## Task goal
Please print the whole of the listing that follows exactly.

## Materials provided
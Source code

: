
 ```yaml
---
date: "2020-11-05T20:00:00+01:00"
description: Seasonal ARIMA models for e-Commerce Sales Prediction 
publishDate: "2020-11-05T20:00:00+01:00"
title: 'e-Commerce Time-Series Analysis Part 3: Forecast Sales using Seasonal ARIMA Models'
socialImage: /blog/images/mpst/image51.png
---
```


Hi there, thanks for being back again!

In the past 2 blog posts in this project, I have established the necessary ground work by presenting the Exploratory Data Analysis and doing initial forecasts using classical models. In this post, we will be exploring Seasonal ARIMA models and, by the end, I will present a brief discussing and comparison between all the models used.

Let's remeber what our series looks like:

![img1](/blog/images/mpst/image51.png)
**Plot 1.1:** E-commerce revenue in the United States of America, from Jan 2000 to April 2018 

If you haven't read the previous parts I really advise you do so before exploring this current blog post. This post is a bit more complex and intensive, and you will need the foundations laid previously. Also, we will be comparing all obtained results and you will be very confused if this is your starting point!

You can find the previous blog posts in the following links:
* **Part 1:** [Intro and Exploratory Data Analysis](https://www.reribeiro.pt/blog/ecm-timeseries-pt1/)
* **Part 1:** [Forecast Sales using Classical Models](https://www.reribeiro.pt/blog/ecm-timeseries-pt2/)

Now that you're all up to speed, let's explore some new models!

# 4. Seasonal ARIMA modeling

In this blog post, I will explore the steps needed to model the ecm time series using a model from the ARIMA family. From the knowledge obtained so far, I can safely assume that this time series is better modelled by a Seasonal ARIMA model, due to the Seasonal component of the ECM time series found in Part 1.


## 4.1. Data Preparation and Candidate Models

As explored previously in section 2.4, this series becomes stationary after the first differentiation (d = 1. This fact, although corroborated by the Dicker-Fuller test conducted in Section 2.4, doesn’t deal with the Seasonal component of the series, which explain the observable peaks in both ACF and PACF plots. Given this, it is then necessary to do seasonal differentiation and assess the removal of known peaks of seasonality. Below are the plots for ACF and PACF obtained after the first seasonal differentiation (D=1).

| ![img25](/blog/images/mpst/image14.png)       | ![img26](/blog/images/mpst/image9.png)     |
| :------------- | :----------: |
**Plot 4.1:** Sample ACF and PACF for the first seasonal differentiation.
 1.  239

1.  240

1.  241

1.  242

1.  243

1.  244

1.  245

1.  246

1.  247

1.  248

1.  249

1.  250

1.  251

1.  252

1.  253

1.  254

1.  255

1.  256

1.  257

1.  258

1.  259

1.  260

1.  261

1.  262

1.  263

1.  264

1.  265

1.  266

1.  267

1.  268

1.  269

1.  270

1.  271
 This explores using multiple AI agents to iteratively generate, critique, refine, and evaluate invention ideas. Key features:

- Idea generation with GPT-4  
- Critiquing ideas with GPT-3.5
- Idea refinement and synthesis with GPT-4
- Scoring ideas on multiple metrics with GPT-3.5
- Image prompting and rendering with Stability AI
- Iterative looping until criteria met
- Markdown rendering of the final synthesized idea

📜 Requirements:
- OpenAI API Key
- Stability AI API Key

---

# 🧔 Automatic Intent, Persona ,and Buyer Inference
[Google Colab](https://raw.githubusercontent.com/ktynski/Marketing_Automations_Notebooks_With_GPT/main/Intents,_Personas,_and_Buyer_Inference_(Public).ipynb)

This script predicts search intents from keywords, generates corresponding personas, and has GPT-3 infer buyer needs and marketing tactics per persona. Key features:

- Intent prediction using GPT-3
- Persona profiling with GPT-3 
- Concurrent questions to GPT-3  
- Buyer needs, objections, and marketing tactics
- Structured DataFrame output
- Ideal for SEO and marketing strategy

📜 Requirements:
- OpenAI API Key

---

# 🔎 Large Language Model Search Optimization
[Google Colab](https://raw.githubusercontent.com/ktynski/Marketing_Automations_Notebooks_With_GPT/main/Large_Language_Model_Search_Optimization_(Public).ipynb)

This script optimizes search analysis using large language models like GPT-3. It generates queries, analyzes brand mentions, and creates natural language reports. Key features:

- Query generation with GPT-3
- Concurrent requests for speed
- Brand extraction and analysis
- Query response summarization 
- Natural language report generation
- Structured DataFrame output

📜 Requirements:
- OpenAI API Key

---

## Answer to this task
Source code

:
 ```yaml
---
date: "2020-11-05T20:00:00+01:00"
description: Seasonal ARIMA models for e-Commerce Sales Prediction 
publishDate: "2020-11-05T20:00:00+01:00"
title: 'e-Commerce Time-Series Analysis Part 3: Forecast Sales using Seasonal ARIMA Models'
socialImage: /blog/images/mpst/image51.png
---
```


Hi there, thanks for being back again!

In the past 2 blog posts in this project, I have established the necessary ground work by presenting the Exploratory Data Analysis and doing initial forecasts using classical models. In this post, we will be exploring Seasonal ARIMA models and, by the end, I will present a brief discussing and comparison between all the models used.

Let's remeber what our series looks like:

![img1](/blog/images/mpst/image51.png)
**Plot 1.1:** E-commerce revenue in the United States of America, from Jan 2000 to April 2018 

If you haven't read the previous parts I really advise you do so before exploring this current blog post. This post is a bit more complex and intensive, and you will need the foundations laid previously. Also, we will be comparing all obtained results and you will be very confused if this is your starting point!

You can find the previous blog posts in the following links:
* **Part 1:** [Intro and Exploratory Data Analysis](https://www.reribeiro.pt/blog/ecm-timeseries-pt1/)
* **Part 1:** [Forecast Sales using Classical Models](https://www.reribeiro.pt/blog/ecm-timeseries-pt2/)

Now that you're all up to speed, let's explore some new models!

# 4. Seasonal ARIMA modeling

In this blog post, I will explore the steps needed to model the ecm time series using a model from the ARIMA family. From the knowledge obtained so far, I can safely assume that this time series is better modelled by a Seasonal ARIMA model, due to the Seasonal component of the ECM time series found in Part 1.


## 4.1. Data Preparation and Candidate Models

As explored previously in section 2.4, this series becomes stationary after the first differentiation (d = 1. This fact, although corroborated by the Dicker-Fuller test conducted in Section 2.4, doesn’t deal with the Seasonal component of the series, which explain the observable peaks in both ACF and PACF plots. Given this, it is then necessary to do seasonal differentiation and assess the removal of known peaks of seasonality. Below are the plots for ACF and PACF obtained after the first seasonal differentiation (D=1).

| ![img25](/blog/images/mpst/image14.png)       | ![img26](/blog/images/mpst/image9.png)     |
| :------------- | :----------: |
**Plot 4.1:** Sample ACF and PACF for the first seasonal differentiation.
 1.  239

1.  240

1.  241

1.  242

1.  243

1.  244

1.  245

1.  246

1.  247

1.  248

1.  249

1.  250

1.  251

1.  252

1.  253

1.  254

1.  255

1.  256

1.  257

1.  258

1.  259

1.  260

1.  261

1.  262

1.  263

1.  264

1.  265

1.  266

1.  267

1.  268

1.  269

1.  270

1.  271
 This explores using multiple AI agents to iteratively generate, critique, refine, and evaluate invention ideas. Key features:

- Idea generation with GPT-4  
- Critiquing ideas with GPT-3.5
- Idea refinement and synthesis with GPT-4
- Scoring ideas on multiple metrics with GPT-3.5
- Image prompting and rendering with Stability AI
- Iterative looping until criteria met
- Markdown rendering of the final synthesized idea

📜 Requirements:
- OpenAI API Key
- Stability AI API Key

---

# 🧔 Automatic Intent, Persona ,and Buyer Inference
[Google Colab](https://raw.githubusercontent.com/ktynski/Marketing_Automations_Notebooks_With_GPT/main/Intents,_Personas,_and_Buyer_Inference_(Public).ipynb)

This script predicts search intents from keywords, generates corresponding personas, and has GPT-3 infer buyer needs and marketing tactics per persona. Key features:

- Intent prediction using GPT-3
- Persona profiling with GPT-3 
- Concurrent questions to GPT-3  
- Buyer needs, objections, and marketing tactics
- Structured DataFrame output
- Ideal for SEO and marketing strategy

📜 Requirements:
- OpenAI API Key

---

# 🔎 Large Language Model Search Optimization
[Google Colab](https://raw.githubusercontent.com/ktynski/Marketing_Automations_Notebooks_With_GPT/main/Large_Language_Model_Search_Optimization_(Public).ipynb)

This script optimizes search analysis using large language models like GPT-3. It generates queries, analyzes brand mentions, and creates natural language reports. Key features:

- Query generation with GPT-3
- Concurrent requests for speed
- Brand extraction and analysis
- Query response summarization 
- Natural language report generation
- Structured DataFrame output

📜 Requirements:
- OpenAI API Key

---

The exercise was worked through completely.